Goethe’nin sözü de kayda değer:
Düşüncelerini tam ve yerinde kelimelerle ifade edemeyen insan, yanlış tartılarla tam iş görmeye çalışan satıcıya benzer.
***
Bu kadar güzel sözü neden hatırlatmış olabilirim sizce?
Tabii ki diline hakim olamayıp “Bu referandum oylamasında başarısız olursak iç savaşa hazırlanın” diyen AK Parti Manisa İl Başkan Yardımcısı (artık değil) Ozan Erdem yüzünden...
***
Beyefendi televizyona çıkıp, “lafımı cımbızlamışlar” demez mi?
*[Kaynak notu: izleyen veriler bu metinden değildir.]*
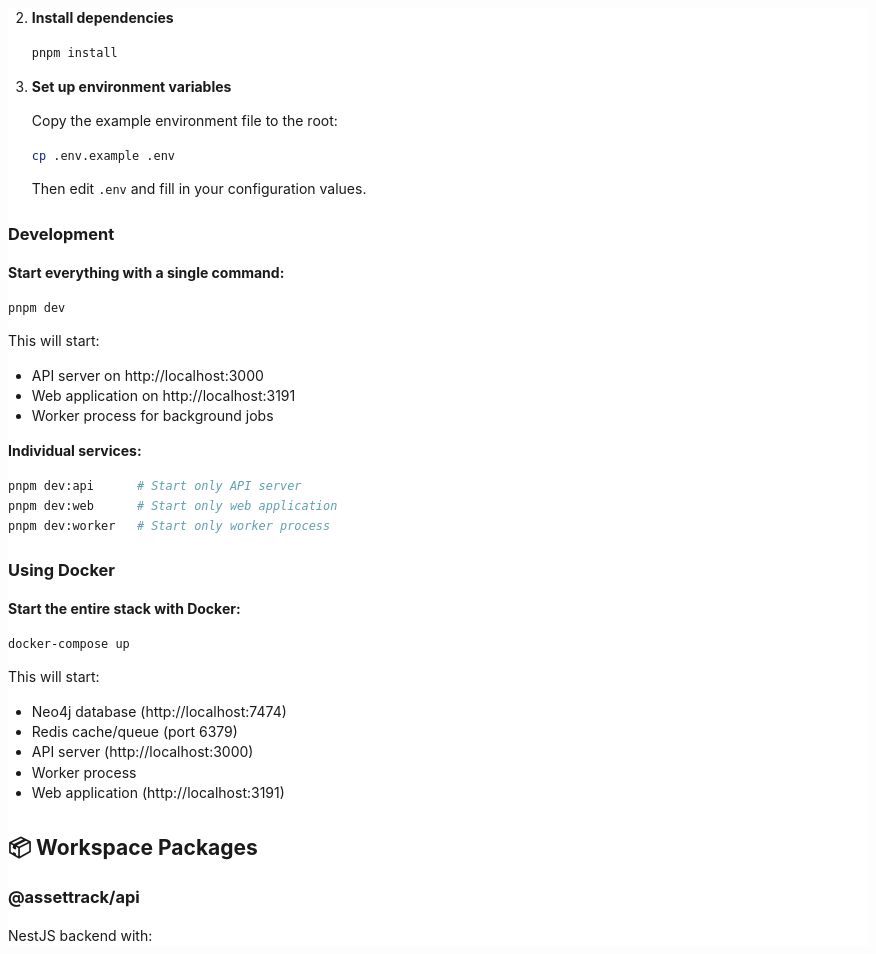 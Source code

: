 2. **Install dependencies**

   ```bash
   pnpm install
   ```

3. **Set up environment variables**

   Copy the example environment file to the root:

   ```bash
   cp .env.example .env
   ```

   Then edit `.env` and fill in your configuration values.

### Development

**Start everything with a single command:**

```bash
pnpm dev
```

This will start:

- API server on http://localhost:3000
- Web application on http://localhost:3191
- Worker process for background jobs

**Individual services:**

```bash
pnpm dev:api      # Start only API server
pnpm dev:web      # Start only web application
pnpm dev:worker   # Start only worker process
```

### Using Docker

**Start the entire stack with Docker:**

```bash
docker-compose up
```

This will start:

- Neo4j database (http://localhost:7474)
- Redis cache/queue (port 6379)
- API server (http://localhost:3000)
- Worker process
- Web application (http://localhost:3191)

## 📦 Workspace Packages

### @assettrack/api

NestJS backend with:
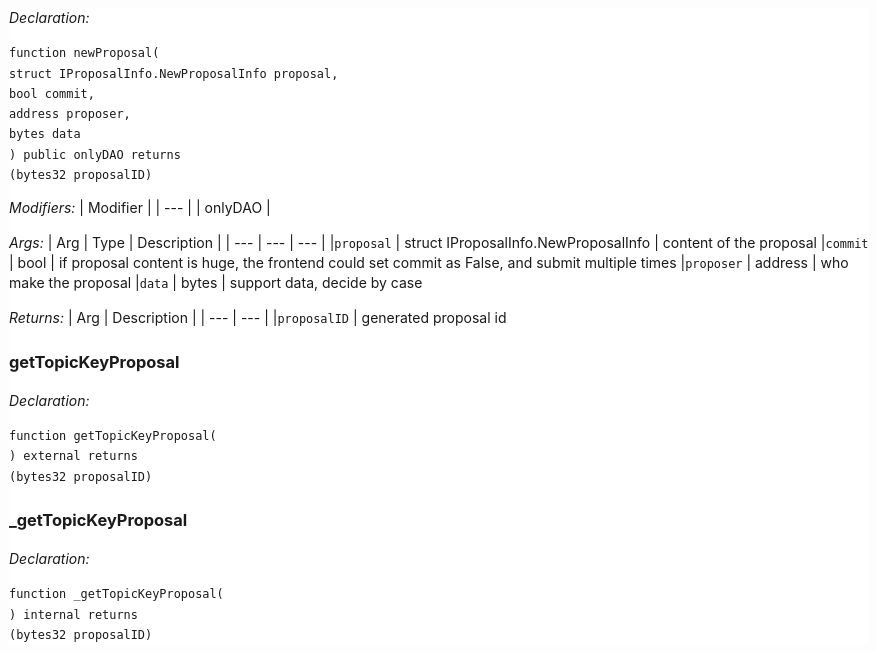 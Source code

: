 
*Declaration:*
```solidity
function newProposal(
struct IProposalInfo.NewProposalInfo proposal,
bool commit,
address proposer,
bytes data
) public onlyDAO returns
(bytes32 proposalID)
```
*Modifiers:*
| Modifier |
| --- |
| onlyDAO |

*Args:*
| Arg | Type | Description |
| --- | --- | --- |
|`proposal` | struct IProposalInfo.NewProposalInfo | content of the proposal
|`commit` | bool | if proposal content is huge, the frontend could set commit as False, and submit multiple times
|`proposer` | address | who make the proposal
|`data` | bytes | support data, decide by case

*Returns:*
| Arg | Description |
| --- | --- |
|`proposalID` | generated proposal id

### getTopicKeyProposal



*Declaration:*
```solidity
function getTopicKeyProposal(
) external returns
(bytes32 proposalID)
```




### _getTopicKeyProposal



*Declaration:*
```solidity
function _getTopicKeyProposal(
) internal returns
(bytes32 proposalID)
```
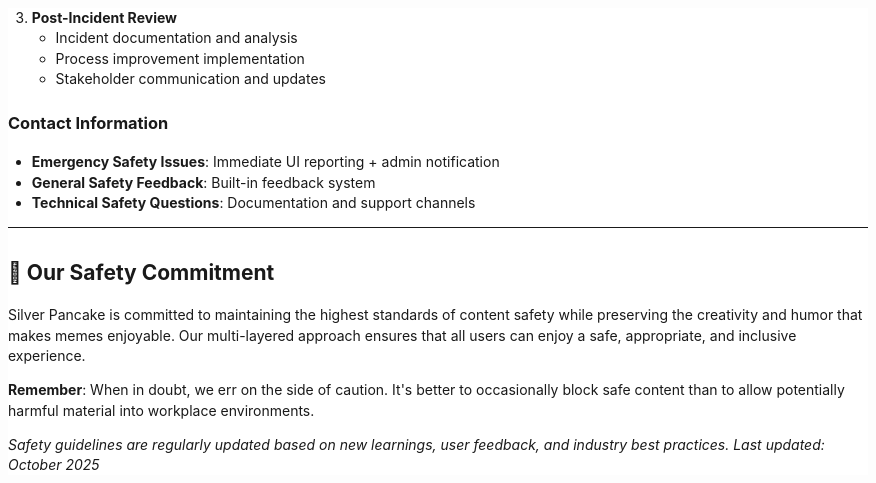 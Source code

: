 3. **Post-Incident Review**
   - Incident documentation and analysis
   - Process improvement implementation
   - Stakeholder communication and updates

### Contact Information

- **Emergency Safety Issues**: Immediate UI reporting + admin notification
- **General Safety Feedback**: Built-in feedback system
- **Technical Safety Questions**: Documentation and support channels

---

## 🎯 Our Safety Commitment

Silver Pancake is committed to maintaining the highest standards of content safety while preserving the creativity and humor that makes memes enjoyable. Our multi-layered approach ensures that all users can enjoy a safe, appropriate, and inclusive experience.

**Remember**: When in doubt, we err on the side of caution. It's better to occasionally block safe content than to allow potentially harmful material into workplace environments.

*Safety guidelines are regularly updated based on new learnings, user feedback, and industry best practices. Last updated: October 2025*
Tüm televizyonlar o sözleri söylediği anı ekranlara getirdiler.
O sözlerin önüne, arkasına hiçbir şey konulamaz.
Bal gibi de söylemiş.
Açık açık demiş, “Bu referandum oylamasında başarısız olursak, iç savaşa hazırlanın” diye...
Kaldı ki, hakikaten cımbızlanmış olsa, İl Başkanı Berk Mersinli, yardımcısının arkasında dururdu.
İstifasını istemez, “O sözler partimizi bağlamaz” demezdi.
***
CHP Manisa Milletvekili Özgür Özel, “AKP yetkililerinin ağzından çıkaramadığı baklayı, Manisa İl Başkan Yardımcısı söylemiştir” dedi ve ekledi:
“AK Parti Manisa yönetimi, Ozan Erdem’in istifasını istemekle bu işten kurtulamaz.”
Özel’in bu söylemi, cevap gerektirir.
Bakalım yetkili bir ağızdan cevap gelecek mi?
***
Acaba İl Başkanı Berk Mersinli, hakikaten durumu kurtarmak için mi Ozan Erdem’in istifasını istedi?
Bilinmez tabii ki...
Bildiğimiz şudur:
Birileri iç savaş istiyor diye bu güzel vatanın evlatları birbirine düşmez, birbirine savaş açmaz.
Referandum öncesi, keşke böyle çirkin söylemlerle ortam gerilmeseydi.
***
Çinliler, dua ederken şöyle derlermiş.
Tanrım, bana değişebilecek şeyleri değiştirebilmem için güç ver.
Değişemeyecek şeyleri kabullenmem için sabır ver.
Ve bu ikisini birbirinden ayırt etmek için akıl ver.
***
Bize güç mü, sabır mı, akıl mı lazım bilemiyorum.
Fakat Ozan Erdem’in dil yarasının, kolay kolay geçmeyeceğinden eminim.
Çünkü o düşünmeden söylenen söz, çoook uzun süre konuşulacak.
Kim bilir, referanduma bile damgasını vuracak.